Exercise brief:
Write out every line below that contains "island".

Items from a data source
BEGIN

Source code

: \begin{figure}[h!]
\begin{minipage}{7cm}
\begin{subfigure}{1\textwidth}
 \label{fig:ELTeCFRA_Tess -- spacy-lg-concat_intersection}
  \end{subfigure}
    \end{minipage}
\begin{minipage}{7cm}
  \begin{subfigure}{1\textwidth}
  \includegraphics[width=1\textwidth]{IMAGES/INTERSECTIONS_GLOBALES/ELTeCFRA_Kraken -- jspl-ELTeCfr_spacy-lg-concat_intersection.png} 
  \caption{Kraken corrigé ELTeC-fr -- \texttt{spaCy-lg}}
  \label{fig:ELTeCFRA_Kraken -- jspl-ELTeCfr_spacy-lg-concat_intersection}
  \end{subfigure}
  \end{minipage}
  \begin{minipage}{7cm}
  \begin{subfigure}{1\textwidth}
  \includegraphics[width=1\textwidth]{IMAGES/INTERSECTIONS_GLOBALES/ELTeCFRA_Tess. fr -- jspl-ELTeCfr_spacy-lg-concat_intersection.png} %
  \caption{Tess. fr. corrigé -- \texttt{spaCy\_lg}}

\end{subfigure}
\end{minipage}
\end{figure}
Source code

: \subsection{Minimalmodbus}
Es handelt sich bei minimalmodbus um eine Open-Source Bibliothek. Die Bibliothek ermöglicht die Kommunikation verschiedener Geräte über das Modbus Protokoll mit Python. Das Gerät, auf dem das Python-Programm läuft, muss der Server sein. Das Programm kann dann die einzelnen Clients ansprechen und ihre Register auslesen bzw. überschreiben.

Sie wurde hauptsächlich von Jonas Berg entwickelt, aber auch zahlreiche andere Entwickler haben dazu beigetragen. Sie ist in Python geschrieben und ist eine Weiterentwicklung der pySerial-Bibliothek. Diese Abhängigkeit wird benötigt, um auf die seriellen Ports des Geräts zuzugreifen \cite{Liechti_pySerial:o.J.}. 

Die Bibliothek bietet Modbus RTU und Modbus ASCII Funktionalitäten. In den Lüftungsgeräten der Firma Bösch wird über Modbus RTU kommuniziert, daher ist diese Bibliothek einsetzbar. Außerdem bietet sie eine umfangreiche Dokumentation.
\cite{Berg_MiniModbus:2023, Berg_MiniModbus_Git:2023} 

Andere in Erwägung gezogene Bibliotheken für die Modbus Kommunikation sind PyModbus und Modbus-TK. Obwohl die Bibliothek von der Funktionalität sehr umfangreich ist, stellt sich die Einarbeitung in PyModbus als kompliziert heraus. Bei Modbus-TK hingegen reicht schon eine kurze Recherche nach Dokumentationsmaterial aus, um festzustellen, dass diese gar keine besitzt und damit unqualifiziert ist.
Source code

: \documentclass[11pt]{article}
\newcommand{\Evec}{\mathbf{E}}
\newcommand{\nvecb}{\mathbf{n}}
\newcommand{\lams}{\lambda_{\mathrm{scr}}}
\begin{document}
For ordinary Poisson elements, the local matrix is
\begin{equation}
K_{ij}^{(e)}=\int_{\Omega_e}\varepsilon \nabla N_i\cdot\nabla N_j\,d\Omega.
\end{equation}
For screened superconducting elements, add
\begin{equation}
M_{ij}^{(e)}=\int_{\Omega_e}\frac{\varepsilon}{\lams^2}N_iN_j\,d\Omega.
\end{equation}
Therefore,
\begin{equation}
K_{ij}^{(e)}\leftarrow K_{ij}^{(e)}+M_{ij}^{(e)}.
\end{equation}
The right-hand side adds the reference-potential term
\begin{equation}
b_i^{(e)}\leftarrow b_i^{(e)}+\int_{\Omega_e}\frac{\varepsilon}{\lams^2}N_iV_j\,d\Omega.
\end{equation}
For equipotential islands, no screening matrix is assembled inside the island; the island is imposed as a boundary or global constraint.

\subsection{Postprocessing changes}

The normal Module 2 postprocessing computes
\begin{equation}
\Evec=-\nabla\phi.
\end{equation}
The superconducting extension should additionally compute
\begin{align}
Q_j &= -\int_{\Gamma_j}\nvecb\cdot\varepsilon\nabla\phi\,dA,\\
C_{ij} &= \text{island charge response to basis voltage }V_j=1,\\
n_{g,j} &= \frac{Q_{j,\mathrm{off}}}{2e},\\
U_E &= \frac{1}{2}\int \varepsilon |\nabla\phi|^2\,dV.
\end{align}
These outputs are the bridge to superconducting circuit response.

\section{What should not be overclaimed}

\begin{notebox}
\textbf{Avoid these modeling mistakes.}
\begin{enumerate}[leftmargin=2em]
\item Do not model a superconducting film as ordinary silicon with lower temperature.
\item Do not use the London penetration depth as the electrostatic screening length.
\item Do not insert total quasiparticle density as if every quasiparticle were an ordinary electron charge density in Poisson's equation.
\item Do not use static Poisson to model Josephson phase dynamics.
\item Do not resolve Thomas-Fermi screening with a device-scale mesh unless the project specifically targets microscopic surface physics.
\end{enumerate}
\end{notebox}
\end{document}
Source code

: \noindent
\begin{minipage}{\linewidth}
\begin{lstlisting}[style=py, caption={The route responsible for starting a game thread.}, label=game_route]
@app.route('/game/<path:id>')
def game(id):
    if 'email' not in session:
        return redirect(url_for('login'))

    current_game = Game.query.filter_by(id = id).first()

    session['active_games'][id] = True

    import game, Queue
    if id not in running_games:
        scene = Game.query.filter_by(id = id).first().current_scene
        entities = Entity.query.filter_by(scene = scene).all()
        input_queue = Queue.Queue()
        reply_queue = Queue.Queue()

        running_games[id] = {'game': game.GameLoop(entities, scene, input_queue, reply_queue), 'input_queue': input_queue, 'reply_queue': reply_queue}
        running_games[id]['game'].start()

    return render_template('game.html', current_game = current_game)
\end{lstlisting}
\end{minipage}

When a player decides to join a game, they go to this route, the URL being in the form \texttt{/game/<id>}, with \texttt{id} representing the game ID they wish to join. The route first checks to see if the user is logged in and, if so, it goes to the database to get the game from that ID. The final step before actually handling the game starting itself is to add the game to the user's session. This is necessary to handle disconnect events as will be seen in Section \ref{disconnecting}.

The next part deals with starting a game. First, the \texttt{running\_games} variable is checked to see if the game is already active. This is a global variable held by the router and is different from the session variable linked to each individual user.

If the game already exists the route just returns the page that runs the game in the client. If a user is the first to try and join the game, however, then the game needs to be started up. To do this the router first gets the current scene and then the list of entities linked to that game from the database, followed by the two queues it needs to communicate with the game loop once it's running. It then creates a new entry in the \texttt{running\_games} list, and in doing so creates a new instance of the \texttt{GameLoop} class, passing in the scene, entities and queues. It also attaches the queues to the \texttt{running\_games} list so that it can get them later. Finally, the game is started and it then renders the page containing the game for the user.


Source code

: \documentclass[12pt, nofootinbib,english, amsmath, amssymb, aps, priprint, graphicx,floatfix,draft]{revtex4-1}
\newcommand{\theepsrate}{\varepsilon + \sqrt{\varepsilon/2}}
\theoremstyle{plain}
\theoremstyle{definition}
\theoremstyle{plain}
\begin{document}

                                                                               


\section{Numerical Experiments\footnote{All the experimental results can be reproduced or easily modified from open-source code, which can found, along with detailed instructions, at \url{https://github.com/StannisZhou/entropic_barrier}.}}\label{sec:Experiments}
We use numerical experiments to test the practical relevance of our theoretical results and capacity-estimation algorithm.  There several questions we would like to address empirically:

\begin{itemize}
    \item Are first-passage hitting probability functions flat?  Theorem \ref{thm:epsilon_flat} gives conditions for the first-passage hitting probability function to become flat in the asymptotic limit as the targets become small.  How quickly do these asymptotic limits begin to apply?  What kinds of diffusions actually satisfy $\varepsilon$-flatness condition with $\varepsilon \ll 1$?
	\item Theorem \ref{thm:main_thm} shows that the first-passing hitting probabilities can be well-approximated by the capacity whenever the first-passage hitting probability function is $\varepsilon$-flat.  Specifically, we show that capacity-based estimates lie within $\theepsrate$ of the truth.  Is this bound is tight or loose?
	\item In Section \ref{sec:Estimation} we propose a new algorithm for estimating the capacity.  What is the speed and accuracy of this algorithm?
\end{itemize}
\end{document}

END

Your response:
For equipotential islands, no screening matrix is assembled inside the island; the island is imposed as a boundary or global constraint.
C_{ij} &= \text{island charge response to basis voltage }V_j=1,\\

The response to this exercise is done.